I don't think there's anything more frustration-producing for a lot of people than trying to lose weight. There are countless diet/exercise plans and theories to choose from, not to mention unsolicited advice from surprising sources. Then there is the desire humans have to see what they WANT to believe is true. People WANT to think they can eat what they like and move as they like, and still get the results they desire -- and a lot of the time it just ain't true.
There's a mis-match going on, in many cases. Trying to use a diet or type of workout that produced good results for someone else can be like changing the fuel-filter in your car to try to improve its performance because that worked for your brother -- but if the problem is a clogged AIR filter instead, YOUR car won't run any better.
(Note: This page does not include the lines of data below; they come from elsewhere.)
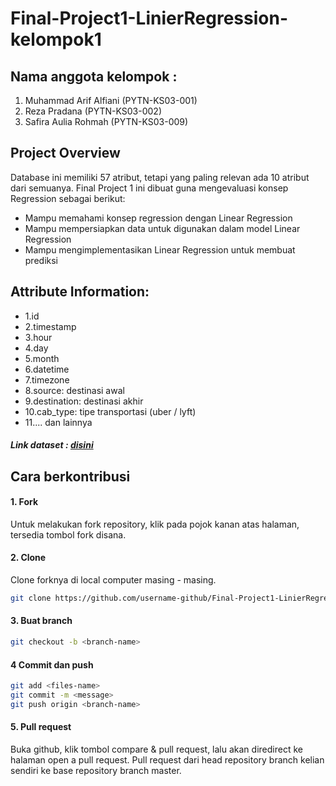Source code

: # Final-Project1-LinierRegression-kelompok1
## Nama anggota kelompok :
1. Muhammad Arif Alfiani (PYTN-KS03-001)
2. Reza Pradana (PYTN-KS03-002)
3. Safira Aulia Rohmah (PYTN-KS03-009)
## Project Overview
Database ini memiliki 57 atribut, tetapi yang paling relevan ada 10 atribut dari semuanya.
Final Project 1 ini dibuat guna mengevaluasi konsep Regression sebagai berikut:
* Mampu memahami konsep regression dengan Linear Regression
* Mampu mempersiapkan data untuk digunakan dalam model Linear Regression
* Mampu mengimplementasikan Linear Regression untuk membuat prediksi
## Attribute Information:
- 1.id
- 2.timestamp
- 3.hour
- 4.day
- 5.month
- 6.datetime
- 7.timezone
- 8.source: destinasi awal
- 9.destination: destinasi akhir
- 10.cab_type: tipe transportasi (uber / lyft)
- 11.... dan lainnya
##### Link dataset : <a href="https://www.kaggle.com/brllrb/uber-and-lyft-dataset-boston-ma"><b> disini</b></a>



## Cara berkontribusi
#### 1. Fork
Untuk melakukan fork repository, klik pada pojok kanan atas halaman, tersedia tombol fork disana.
#### 2. Clone
Clone forknya di local computer masing - masing.
```sh
git clone https://github.com/username-github/Final-Project1-LinierRegression-kelompok1.git
```
#### 3. Buat branch
```sh
git checkout -b <branch-name>
```

#### 4 Commit dan push
```sh
git add <files-name>
git commit -m <message>
git push origin <branch-name>
```
####  5. Pull request
Buka github, klik tombol compare & pull request, lalu akan diredirect ke halaman open a pull request. Pull request dari head repository branch kelian sendiri ke base repository branch master.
I have to conclude that the best way to choose a regimen that will work for YOU is essentially how i decide which of various similar products to buy on Amazon: you read a couple of the positive reviews, and a couple of the negative reviews, THEN think about the tone of each before developing an opinion of who is credible. So many diet books and sites give examples of success stories and testimonials.... It's only if the good reviews come from people LIKE YOU, and the negative comments are from dissimilar individuals, that you can reasonably assume they're relevant in your case!
Then, you may have to match your key activity to an eating style that will specifically support it (or vice versa). Again, there are SO many little tricks and tweaks that people have worked out for themselves -- intermittent fasting, supplement use, various carb-intake levels, starch VS fructose, etc. You may simply LIKE doing certain things, but if all of them don't work right TOGETHER for YOUR physiology, they might not be right for you in an "active improvement stage" even if they're fine for maintenance.
It's a good idea to start with basics again, and become thoroughly equilibrated THERE, then add in new techniques very slowly, one at a time. If weight loss is the aim, re-read the WHOLE Atkins book and follow the rules strictly for a goodly period of time. Usually, when we re-start Induction we aren't sufficient purists -- we use the compromises we learned some time ago, which COULD be the stumbling block that derailed us before. Also, the first time we read the book, it was all new and there was a lot to absorb; now that we're more familiar with the philosophy, if we read it again it's very possible we'll notice a point that didn't click for us when we were newbies.
Back when i was actively fencing, it was impressed upon us that the best way to cement one's own mastery was to teach the basics to someone else. All the little things that are so important may be forgotten or at least placed on the back burner as we progress. When we revisit the details that are important for the beginner to know, we tend to clean up our act and correct sloppiness that has infiltrated our style.
...I really do need to finish reading "Zen Mind, Beginner's Mind" -- sounds like an important key.